**TASK TO CARRY OUT**
Return every record exactly as written.

-------- SUPPLIED DATA --------

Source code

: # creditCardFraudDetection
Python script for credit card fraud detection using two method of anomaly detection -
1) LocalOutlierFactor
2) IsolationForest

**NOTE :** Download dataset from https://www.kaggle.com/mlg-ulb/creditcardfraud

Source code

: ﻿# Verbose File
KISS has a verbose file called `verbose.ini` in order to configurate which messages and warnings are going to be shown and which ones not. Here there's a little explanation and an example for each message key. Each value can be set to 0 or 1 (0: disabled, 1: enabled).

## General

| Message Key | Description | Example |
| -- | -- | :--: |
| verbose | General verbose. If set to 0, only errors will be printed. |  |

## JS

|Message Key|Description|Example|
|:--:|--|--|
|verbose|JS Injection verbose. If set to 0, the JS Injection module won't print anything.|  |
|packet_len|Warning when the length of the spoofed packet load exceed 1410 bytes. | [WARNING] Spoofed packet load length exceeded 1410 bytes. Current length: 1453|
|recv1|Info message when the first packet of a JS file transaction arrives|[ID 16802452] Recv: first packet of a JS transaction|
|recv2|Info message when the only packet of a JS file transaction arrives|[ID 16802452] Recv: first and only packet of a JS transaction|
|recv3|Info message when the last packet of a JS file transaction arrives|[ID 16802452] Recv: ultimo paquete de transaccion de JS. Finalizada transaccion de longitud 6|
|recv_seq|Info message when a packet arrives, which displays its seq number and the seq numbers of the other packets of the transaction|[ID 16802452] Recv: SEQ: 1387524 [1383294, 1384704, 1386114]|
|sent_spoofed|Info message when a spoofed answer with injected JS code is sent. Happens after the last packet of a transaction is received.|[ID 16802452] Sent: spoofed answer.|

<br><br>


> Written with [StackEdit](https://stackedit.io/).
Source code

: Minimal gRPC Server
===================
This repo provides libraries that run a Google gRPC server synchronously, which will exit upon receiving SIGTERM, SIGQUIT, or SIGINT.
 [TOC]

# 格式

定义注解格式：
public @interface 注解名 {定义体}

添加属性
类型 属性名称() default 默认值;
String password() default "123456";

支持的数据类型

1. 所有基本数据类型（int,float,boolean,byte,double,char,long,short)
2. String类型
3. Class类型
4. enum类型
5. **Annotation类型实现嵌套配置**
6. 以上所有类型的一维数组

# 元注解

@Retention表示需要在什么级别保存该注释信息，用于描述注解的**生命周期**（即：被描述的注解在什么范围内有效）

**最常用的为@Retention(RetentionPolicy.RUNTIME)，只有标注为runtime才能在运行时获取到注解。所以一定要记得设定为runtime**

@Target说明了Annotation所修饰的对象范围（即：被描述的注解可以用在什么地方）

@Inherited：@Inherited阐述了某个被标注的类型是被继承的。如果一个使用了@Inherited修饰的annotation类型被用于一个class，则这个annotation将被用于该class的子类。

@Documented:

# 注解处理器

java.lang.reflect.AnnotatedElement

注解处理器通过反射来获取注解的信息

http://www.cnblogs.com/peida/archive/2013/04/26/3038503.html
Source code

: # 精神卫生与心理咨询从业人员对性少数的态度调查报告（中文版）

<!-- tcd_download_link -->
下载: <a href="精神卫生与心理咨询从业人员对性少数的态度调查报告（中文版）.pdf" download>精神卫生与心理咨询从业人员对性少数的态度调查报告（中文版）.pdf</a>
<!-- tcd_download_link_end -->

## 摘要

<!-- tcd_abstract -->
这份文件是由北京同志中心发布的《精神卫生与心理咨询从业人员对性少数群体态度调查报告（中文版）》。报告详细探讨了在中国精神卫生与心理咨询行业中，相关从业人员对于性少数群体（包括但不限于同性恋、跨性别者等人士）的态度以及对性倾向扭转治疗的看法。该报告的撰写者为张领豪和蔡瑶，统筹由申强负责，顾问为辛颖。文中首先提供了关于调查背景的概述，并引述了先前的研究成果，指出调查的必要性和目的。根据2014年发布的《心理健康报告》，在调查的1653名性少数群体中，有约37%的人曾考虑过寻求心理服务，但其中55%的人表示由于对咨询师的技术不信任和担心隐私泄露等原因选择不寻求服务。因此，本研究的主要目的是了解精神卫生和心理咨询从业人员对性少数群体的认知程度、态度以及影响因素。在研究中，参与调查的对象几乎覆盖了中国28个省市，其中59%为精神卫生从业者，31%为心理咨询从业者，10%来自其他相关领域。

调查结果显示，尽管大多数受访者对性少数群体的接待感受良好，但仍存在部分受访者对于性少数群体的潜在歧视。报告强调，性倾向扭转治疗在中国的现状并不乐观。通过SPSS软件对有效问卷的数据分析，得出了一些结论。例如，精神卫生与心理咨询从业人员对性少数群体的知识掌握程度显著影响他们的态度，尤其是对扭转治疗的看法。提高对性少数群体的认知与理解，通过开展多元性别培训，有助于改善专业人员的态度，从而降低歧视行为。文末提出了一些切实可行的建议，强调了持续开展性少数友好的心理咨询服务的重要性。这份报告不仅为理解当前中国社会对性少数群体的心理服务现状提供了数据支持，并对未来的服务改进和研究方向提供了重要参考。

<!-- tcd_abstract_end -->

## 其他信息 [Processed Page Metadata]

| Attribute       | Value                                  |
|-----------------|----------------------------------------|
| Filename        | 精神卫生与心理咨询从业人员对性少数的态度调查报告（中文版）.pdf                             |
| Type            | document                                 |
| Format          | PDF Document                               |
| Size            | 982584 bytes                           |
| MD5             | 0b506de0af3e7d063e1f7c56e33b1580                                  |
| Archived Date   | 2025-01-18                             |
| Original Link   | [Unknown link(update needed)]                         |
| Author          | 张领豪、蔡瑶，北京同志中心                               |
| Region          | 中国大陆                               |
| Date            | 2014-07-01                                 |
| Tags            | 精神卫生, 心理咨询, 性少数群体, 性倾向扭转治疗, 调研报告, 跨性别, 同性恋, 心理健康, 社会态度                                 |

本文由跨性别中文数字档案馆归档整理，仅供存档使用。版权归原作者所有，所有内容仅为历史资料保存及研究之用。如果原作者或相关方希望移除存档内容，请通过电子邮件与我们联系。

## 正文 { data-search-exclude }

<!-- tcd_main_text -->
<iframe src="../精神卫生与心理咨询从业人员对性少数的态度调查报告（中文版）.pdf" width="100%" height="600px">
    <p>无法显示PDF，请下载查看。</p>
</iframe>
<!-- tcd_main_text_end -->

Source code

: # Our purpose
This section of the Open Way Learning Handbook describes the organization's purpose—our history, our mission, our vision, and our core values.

--------

**ANSWER TO THIS EXERCISE**
Source code

: # creditCardFraudDetection
Python script for credit card fraud detection using two method of anomaly detection -
1) LocalOutlierFactor
2) IsolationForest

**NOTE :** Download dataset from https://www.kaggle.com/mlg-ulb/creditcardfraud

Source code

: ﻿# Verbose File
KISS has a verbose file called `verbose.ini` in order to configurate which messages and warnings are going to be shown and which ones not. Here there's a little explanation and an example for each message key. Each value can be set to 0 or 1 (0: disabled, 1: enabled).

## General

| Message Key | Description | Example |
| -- | -- | :--: |
| verbose | General verbose. If set to 0, only errors will be printed. |  |

## JS

|Message Key|Description|Example|
|:--:|--|--|
|verbose|JS Injection verbose. If set to 0, the JS Injection module won't print anything.|  |
|packet_len|Warning when the length of the spoofed packet load exceed 1410 bytes. | [WARNING] Spoofed packet load length exceeded 1410 bytes. Current length: 1453|
|recv1|Info message when the first packet of a JS file transaction arrives|[ID 16802452] Recv: first packet of a JS transaction|
|recv2|Info message when the only packet of a JS file transaction arrives|[ID 16802452] Recv: first and only packet of a JS transaction|
|recv3|Info message when the last packet of a JS file transaction arrives|[ID 16802452] Recv: ultimo paquete de transaccion de JS. Finalizada transaccion de longitud 6|
|recv_seq|Info message when a packet arrives, which displays its seq number and the seq numbers of the other packets of the transaction|[ID 16802452] Recv: SEQ: 1387524 [1383294, 1384704, 1386114]|
|sent_spoofed|Info message when a spoofed answer with injected JS code is sent. Happens after the last packet of a transaction is received.|[ID 16802452] Sent: spoofed answer.|

<br><br>


> Written with [StackEdit](https://stackedit.io/).
Source code

: Minimal gRPC Server
===================
This repo provides libraries that run a Google gRPC server synchronously, which will exit upon receiving SIGTERM, SIGQUIT, or SIGINT.
 [TOC]

# 格式

定义注解格式：
public @interface 注解名 {定义体}

添加属性
类型 属性名称() default 默认值;
String password() default "123456";

支持的数据类型

1. 所有基本数据类型（int,float,boolean,byte,double,char,long,short)
2. String类型
3. Class类型
4. enum类型
5. **Annotation类型实现嵌套配置**
6. 以上所有类型的一维数组

# 元注解

@Retention表示需要在什么级别保存该注释信息，用于描述注解的**生命周期**（即：被描述的注解在什么范围内有效）

**最常用的为@Retention(RetentionPolicy.RUNTIME)，只有标注为runtime才能在运行时获取到注解。所以一定要记得设定为runtime**

@Target说明了Annotation所修饰的对象范围（即：被描述的注解可以用在什么地方）

@Inherited：@Inherited阐述了某个被标注的类型是被继承的。如果一个使用了@Inherited修饰的annotation类型被用于一个class，则这个annotation将被用于该class的子类。

@Documented:

# 注解处理器

java.lang.reflect.AnnotatedElement

注解处理器通过反射来获取注解的信息

http://www.cnblogs.com/peida/archive/2013/04/26/3038503.html
Source code

: # 精神卫生与心理咨询从业人员对性少数的态度调查报告（中文版）

<!-- tcd_download_link -->
下载: <a href="精神卫生与心理咨询从业人员对性少数的态度调查报告（中文版）.pdf" download>精神卫生与心理咨询从业人员对性少数的态度调查报告（中文版）.pdf</a>
<!-- tcd_download_link_end -->

## 摘要

<!-- tcd_abstract -->
这份文件是由北京同志中心发布的《精神卫生与心理咨询从业人员对性少数群体态度调查报告（中文版）》。报告详细探讨了在中国精神卫生与心理咨询行业中，相关从业人员对于性少数群体（包括但不限于同性恋、跨性别者等人士）的态度以及对性倾向扭转治疗的看法。该报告的撰写者为张领豪和蔡瑶，统筹由申强负责，顾问为辛颖。文中首先提供了关于调查背景的概述，并引述了先前的研究成果，指出调查的必要性和目的。根据2014年发布的《心理健康报告》，在调查的1653名性少数群体中，有约37%的人曾考虑过寻求心理服务，但其中55%的人表示由于对咨询师的技术不信任和担心隐私泄露等原因选择不寻求服务。因此，本研究的主要目的是了解精神卫生和心理咨询从业人员对性少数群体的认知程度、态度以及影响因素。在研究中，参与调查的对象几乎覆盖了中国28个省市，其中59%为精神卫生从业者，31%为心理咨询从业者，10%来自其他相关领域。

调查结果显示，尽管大多数受访者对性少数群体的接待感受良好，但仍存在部分受访者对于性少数群体的潜在歧视。报告强调，性倾向扭转治疗在中国的现状并不乐观。通过SPSS软件对有效问卷的数据分析，得出了一些结论。例如，精神卫生与心理咨询从业人员对性少数群体的知识掌握程度显著影响他们的态度，尤其是对扭转治疗的看法。提高对性少数群体的认知与理解，通过开展多元性别培训，有助于改善专业人员的态度，从而降低歧视行为。文末提出了一些切实可行的建议，强调了持续开展性少数友好的心理咨询服务的重要性。这份报告不仅为理解当前中国社会对性少数群体的心理服务现状提供了数据支持，并对未来的服务改进和研究方向提供了重要参考。

<!-- tcd_abstract_end -->

## 其他信息 [Processed Page Metadata]

| Attribute       | Value                                  |
|-----------------|----------------------------------------|
| Filename        | 精神卫生与心理咨询从业人员对性少数的态度调查报告（中文版）.pdf                             |
| Type            | document                                 |
| Format          | PDF Document                               |
| Size            | 982584 bytes                           |
| MD5             | 0b506de0af3e7d063e1f7c56e33b1580                                  |
| Archived Date   | 2025-01-18                             |
| Original Link   | [Unknown link(update needed)]                         |
| Author          | 张领豪、蔡瑶，北京同志中心                               |
| Region          | 中国大陆                               |
| Date            | 2014-07-01                                 |
| Tags            | 精神卫生, 心理咨询, 性少数群体, 性倾向扭转治疗, 调研报告, 跨性别, 同性恋, 心理健康, 社会态度                                 |

本文由跨性别中文数字档案馆归档整理，仅供存档使用。版权归原作者所有，所有内容仅为历史资料保存及研究之用。如果原作者或相关方希望移除存档内容，请通过电子邮件与我们联系。

## 正文 { data-search-exclude }

<!-- tcd_main_text -->
<iframe src="../精神卫生与心理咨询从业人员对性少数的态度调查报告（中文版）.pdf" width="100%" height="600px">
    <p>无法显示PDF，请下载查看。</p>
</iframe>
<!-- tcd_main_text_end -->

Source code

: # Our purpose
This section of the Open Way Learning Handbook describes the organization's purpose—our history, our mission, our vision, and our core values.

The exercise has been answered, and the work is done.